De Staat hoeft horecabedrijven vooralsnog niet sneller extra subsidie (TVL) te geven voor hun vaste lasten. De voorzieningenrechter in Den Haag besliste dit vrijdag. De rechtbank heeft de zaak inhoudelijk niet behandeld, aangezien KHN de zaak bij de verkeerde rechter heeft doen voorkomen. Volgens de rechtbank hoort deze zaak niet thuis bij de voorzieningenrechter, maar bij de bestuursrechter.

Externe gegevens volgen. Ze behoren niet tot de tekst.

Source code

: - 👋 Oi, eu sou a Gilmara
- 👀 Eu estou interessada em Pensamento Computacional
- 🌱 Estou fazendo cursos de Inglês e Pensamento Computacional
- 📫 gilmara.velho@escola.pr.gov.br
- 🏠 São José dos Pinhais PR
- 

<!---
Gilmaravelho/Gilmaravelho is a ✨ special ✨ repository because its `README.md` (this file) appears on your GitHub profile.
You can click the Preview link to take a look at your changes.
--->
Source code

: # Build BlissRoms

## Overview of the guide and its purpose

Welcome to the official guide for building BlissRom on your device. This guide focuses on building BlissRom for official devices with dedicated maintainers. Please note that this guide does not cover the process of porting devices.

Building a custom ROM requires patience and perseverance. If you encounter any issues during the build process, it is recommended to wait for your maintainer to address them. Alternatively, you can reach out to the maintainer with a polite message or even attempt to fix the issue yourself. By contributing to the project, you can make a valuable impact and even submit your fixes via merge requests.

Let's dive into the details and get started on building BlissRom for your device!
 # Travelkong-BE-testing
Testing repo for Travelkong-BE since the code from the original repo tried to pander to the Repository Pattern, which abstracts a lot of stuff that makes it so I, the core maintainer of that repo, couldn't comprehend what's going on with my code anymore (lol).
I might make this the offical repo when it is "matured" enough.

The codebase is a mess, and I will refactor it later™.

Horecabedrijven hebben recht op TVL, omdat ze al langere tijd gesloten vanwege de lockdown. In december werd de regeling uitgebreid, zodat bedrijven die extra veel omzetverlies lijden ook extra steun krijgen. De steun laat echter langer op zich wachten dan gedacht, zo bleek begin dit jaar. Mogelijk wordt het geld pas vier maanden later gestort bij de rechthebbenden. KHN stapte hierop naar de rechter.
KHN vindt een snelle betaling nodig, aangezien veel horecaondernemers de rekeningen niet kunnen betalen. De rechtbank oordeelde als volgt: "Koninklijke Horeca Nederland komt niet op voor een eigen belang, maar voor een collectief belang, dat bestaat uit de bundeling van individuele belangen van horecaondernemers. Voor de bescherming van die individuele belangen kunnen de ondernemers terecht bij de bestuursrechter en dus niet bij de civiele rechter."
KHN besloot onlangs ook om naar de rechter te stappen vanwege de gedwongen sluiting van de horeca. De organisatie wil zien dat de gedwongen sluiting van cafés en restaurants wordt opgeheven. Deze zaak loopt nog.